BELLA ARGAZAM PHOTOGRAPHY
Some cities today look as if they want to begin from the beginning.
More and more glass, clean lines and buildings that could stand anywhere. Modernity has become a synonym for smooth surfaces, minimalism and speed. And yet cities that try to cut themselves off from their own history very quickly lose what makes them real.
Vienna seems to understand this better than many other places.
At Stephansplatz, a historic tower with a dome and clock stands beside Haas House, the modern building designed by Hans Hollein. One was built from stone, ornament and time. The other from glass, reflections and geometric forms.
They are completely different, and yet they exist next to each other in a natural way, as if they had always been part of the same story.
What is most remarkable is that the modern building does not hide the imperial city, but reflects it. In its glass façade appear old townhouses, details of historic elevations, fragments of towers and squares.
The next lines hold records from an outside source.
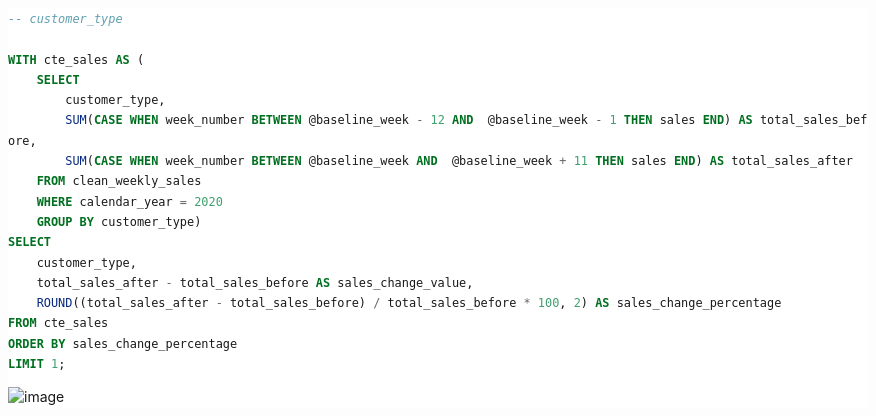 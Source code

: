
 ```sql
-- customer_type

WITH cte_sales AS (
    SELECT
        customer_type,
        SUM(CASE WHEN week_number BETWEEN @baseline_week - 12 AND  @baseline_week - 1 THEN sales END) AS total_sales_before,
        SUM(CASE WHEN week_number BETWEEN @baseline_week AND  @baseline_week + 11 THEN sales END) AS total_sales_after
    FROM clean_weekly_sales
    WHERE calendar_year = 2020
    GROUP BY customer_type)
SELECT
    customer_type,
    total_sales_after - total_sales_before AS sales_change_value,
    ROUND((total_sales_after - total_sales_before) / total_sales_before * 100, 2) AS sales_change_percentage
FROM cte_sales
ORDER BY sales_change_percentage
LIMIT 1;
```

<img width="482" alt="image" src="https://github.com/user-attachments/assets/00af697c-7e20-4339-a99b-e728fd172489">
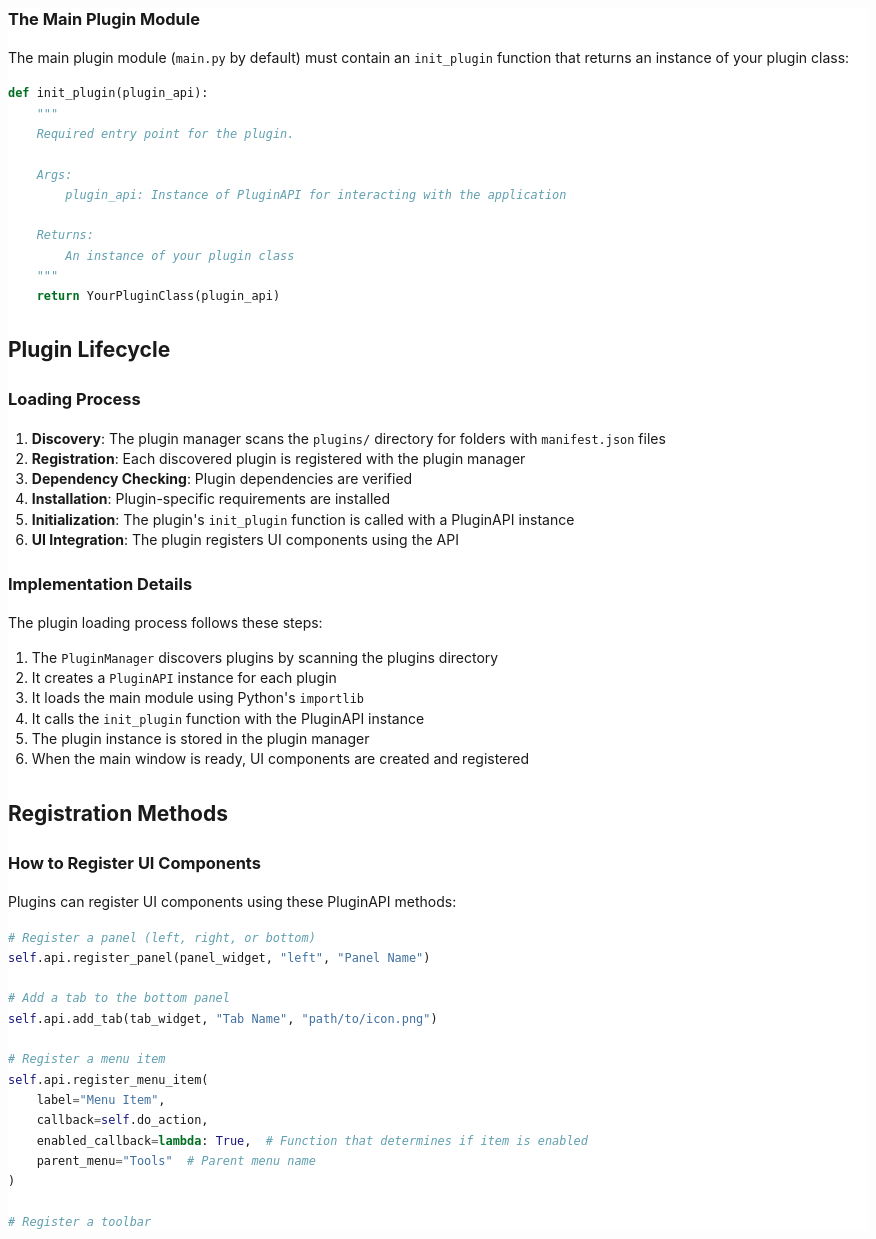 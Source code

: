 
### The Main Plugin Module

The main plugin module (`main.py` by default) must contain an `init_plugin` function that returns an instance of your plugin class:

```python
def init_plugin(plugin_api):
    """
    Required entry point for the plugin.
    
    Args:
        plugin_api: Instance of PluginAPI for interacting with the application
        
    Returns:
        An instance of your plugin class
    """
    return YourPluginClass(plugin_api)
```

## Plugin Lifecycle

### Loading Process

1. **Discovery**: The plugin manager scans the `plugins/` directory for folders with `manifest.json` files
2. **Registration**: Each discovered plugin is registered with the plugin manager
3. **Dependency Checking**: Plugin dependencies are verified
4. **Installation**: Plugin-specific requirements are installed
5. **Initialization**: The plugin's `init_plugin` function is called with a PluginAPI instance
6. **UI Integration**: The plugin registers UI components using the API

### Implementation Details

The plugin loading process follows these steps:

1. The `PluginManager` discovers plugins by scanning the plugins directory
2. It creates a `PluginAPI` instance for each plugin
3. It loads the main module using Python's `importlib`
4. It calls the `init_plugin` function with the PluginAPI instance
5. The plugin instance is stored in the plugin manager
6. When the main window is ready, UI components are created and registered

## Registration Methods

### How to Register UI Components

Plugins can register UI components using these PluginAPI methods:

```python
# Register a panel (left, right, or bottom)
self.api.register_panel(panel_widget, "left", "Panel Name")

# Add a tab to the bottom panel
self.api.add_tab(tab_widget, "Tab Name", "path/to/icon.png")

# Register a menu item
self.api.register_menu_item(
    label="Menu Item",
    callback=self.do_action,
    enabled_callback=lambda: True,  # Function that determines if item is enabled
    parent_menu="Tools"  # Parent menu name
)

# Register a toolbar
```
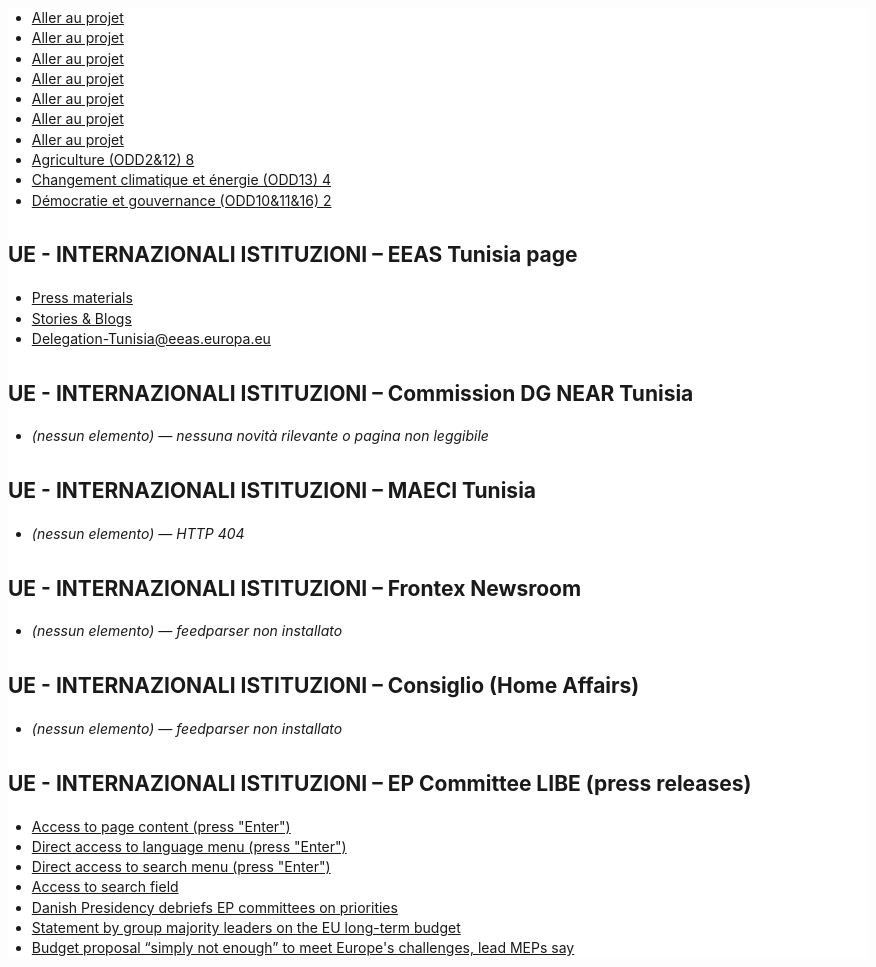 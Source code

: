 - [Aller au projet](https://ue-tunisie.org/projet-192-8-448_programme-de-lutte-contre-les-violences-basees-sur-le-genre-.html)
- [Aller au projet](https://ue-tunisie.org/projet-192-7-441_appui-bureau-erasmus-tunisie.html)
- [Aller au projet](https://ue-tunisie.org/projet-192-7-439_science-with-and-for-youth.html)
- [Aller au projet](https://ue-tunisie.org/projet-192-9-5_jeun-ess-promotion-de-l-economie-sociale-et-solidaire-et-cre.html)
- [Aller au projet](https://ue-tunisie.org/projet-192-5-10_initiative-pilote-de-developpement-local-integre.html)
- [Aller au projet](https://ue-tunisie.org/projet-192-1-329_appui-au-developpement-durable-dans-le-secteur-de-l-agricult.html)
- [Aller au projet](https://ue-tunisie.org/projet-192-7-241_erasmus-creating-opportunities-for-tunisia-across-europe.html)
- [Agriculture (ODD2&12) 8](https://ue-tunisie.org/projetsGrp-192-1_agriculture.html)
- [Changement climatique et énergie (ODD13) 4](https://ue-tunisie.org/projetsGrp-192-2_changement-climatique-et-energie.html)
- [Démocratie et gouvernance (ODD10&11&16) 2](https://ue-tunisie.org/projetsGrp-192-4_democratie-et-gouvernance.html)

## UE - INTERNAZIONALI ISTITUZIONI – EEAS Tunisia page

- [Press materials](https://www.eeas.europa.eu/filter-page/press-material_en?f%5B0%5D=press_site%3ATunisia&s=126)
- [Stories & Blogs](https://www.eeas.europa.eu/filter-page/stories-blogs_en?f%5B0%5D=bs_site%3ATunisia&s=126)
- [Delegation-Tunisia@eeas.europa.eu](mailto:Delegation-Tunisia@eeas.europa.eu)

## UE - INTERNAZIONALI ISTITUZIONI – Commission DG NEAR Tunisia

- _(nessun elemento) — nessuna novità rilevante o pagina non leggibile_

## UE - INTERNAZIONALI ISTITUZIONI – MAECI Tunisia

- _(nessun elemento) — HTTP 404_

## UE - INTERNAZIONALI ISTITUZIONI – Frontex Newsroom

- _(nessun elemento) — feedparser non installato_

## UE - INTERNAZIONALI ISTITUZIONI – Consiglio (Home Affairs)

- _(nessun elemento) — feedparser non installato_

## UE - INTERNAZIONALI ISTITUZIONI – EP Committee LIBE (press releases)

- [Access to page content (press "Enter")](https://www.europarl.europa.eu/news/en/press-room#website-body)
- [Direct access to language menu (press "Enter")](https://www.europarl.europa.eu/news/en/press-room#language-select)
- [Direct access to search menu (press "Enter")](https://www.europarl.europa.eu/news/en/press-room#search-field)
- [Access to search field](https://www.europarl.europa.eu/news/en/press-room)
- [Danish Presidency debriefs EP committees on priorities](https://www.europarl.europa.eu/news/en/press-room/20250714IPR29637/danish-presidency-debriefs-ep-committees-on-priorities)
- [Statement by group majority leaders on the EU long-term budget](https://www.europarl.europa.eu/news/en/press-room/20250714IPR29629/statement-by-group-majority-leaders-on-the-eu-long-term-budget)
- [Budget proposal “simply not enough” to meet Europe's challenges, lead MEPs say](https://www.europarl.europa.eu/news/en/press-room/20250714IPR29630/budget-proposal-simply-not-enough-to-meet-europe-s-challenges-lead-meps-say)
It is in this reflection that one can see that the future does not have to be built against the past.
It can grow from it.
Coexistence is one of the greatest challenges today.
It is not only about architecture, but about a way of thinking. It is about whether we are able to create new things without destroying what existed before us.
Whether we can leave space for memory in a world that increasingly wants everything immediately.
Perhaps what is truly modern is not what cuts itself off from the past, but what is able to carry it. A city does not become stronger by erasing its own traces. It becomes stronger when it is able to look at itself as if in a mirror and recognize everything from which it was made.
Like a human being.
Because a human does not become stronger by forgetting who they were.
A human becomes stronger when they are able to carry their past without shame and still build something new.